> WHAT THE EXERCISE ASKS: Set down all of the data exactly. Pictures stay out of the copy.

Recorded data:
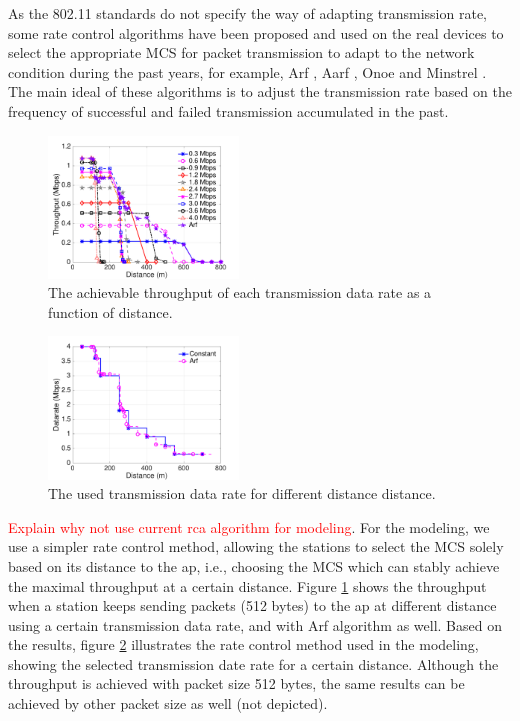 As the 802.11 standards do not specify the way of adapting transmission rate, some rate control algorithms have been proposed and used on the real devices to select the appropriate MCS for packet transmission to adapt to the network condition during the past years, for example, Arf \cite{arf1997},  Aarf \cite{aarf2004}, Onoe \cite{Onoe} and Minstrel \cite{minstrel}. The main ideal of these algorithms is to adjust the transmission rate based on the frequency of successful and failed transmission accumulated in the past. 


\begin{figure}[t]
  \centering
   \includegraphics[width=0.45\textwidth]{figures/distance-throughput-512bytes}  \caption{The achievable throughput of each transmission data rate as a function of distance. \label{fig:dist-throughput}}
\end{figure}

\begin{figure}[t]
  \centering
   \includegraphics[width=0.45\textwidth]{figures/distance-datarate-512bytes}  \caption{The used transmission data rate for different distance distance. \label{fig:dist-datarate}}
\end{figure}

\textcolor{red}{Explain why not use current rca algorithm for modeling}. For the modeling, we use a simpler rate control method, allowing the stations to select the MCS solely based on its distance to the \gls{ap}, i.e., choosing the MCS which can stably achieve the maximal throughput at a certain distance. Figure \ref{fig:dist-throughput} shows the throughput when a station keeps sending packets (512 bytes) to the \gls{ap} at different distance using a certain transmission data rate, and with Arf algorithm as well. Based on the results, figure \ref{fig:dist-datarate} illustrates the rate control method used in the modeling, showing the selected transmission date rate for a certain distance.
Although the throughput is achieved with packet size 512 bytes, the same results can be achieved by other packet size as well (not depicted).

> ANSWER SECTION:
 As the 802.11 standards do not specify the way of adapting transmission rate, some rate control algorithms have been proposed and used on the real devices to select the appropriate MCS for packet transmission to adapt to the network condition during the past years, for example, Arf \cite{arf1997},  Aarf \cite{aarf2004}, Onoe \cite{Onoe} and Minstrel \cite{minstrel}. The main ideal of these algorithms is to adjust the transmission rate based on the frequency of successful and failed transmission accumulated in the past. 


\begin{figure}[t]
  \centering
   \includegraphics[width=0.45\textwidth]{figures/distance-throughput-512bytes}  \caption{The achievable throughput of each transmission data rate as a function of distance. \label{fig:dist-throughput}}
\end{figure}

\begin{figure}[t]
  \centering
   \includegraphics[width=0.45\textwidth]{figures/distance-datarate-512bytes}  \caption{The used transmission data rate for different distance distance. \label{fig:dist-datarate}}
\end{figure}

\textcolor{red}{Explain why not use current rca algorithm for modeling}. For the modeling, we use a simpler rate control method, allowing the stations to select the MCS solely based on its distance to the \gls{ap}, i.e., choosing the MCS which can stably achieve the maximal throughput at a certain distance. Figure \ref{fig:dist-throughput} shows the throughput when a station keeps sending packets (512 bytes) to the \gls{ap} at different distance using a certain transmission data rate, and with Arf algorithm as well. Based on the results, figure \ref{fig:dist-datarate} illustrates the rate control method used in the modeling, showing the selected transmission date rate for a certain distance.
Although the throughput is achieved with packet size 512 bytes, the same results can be achieved by other packet size as well (not depicted).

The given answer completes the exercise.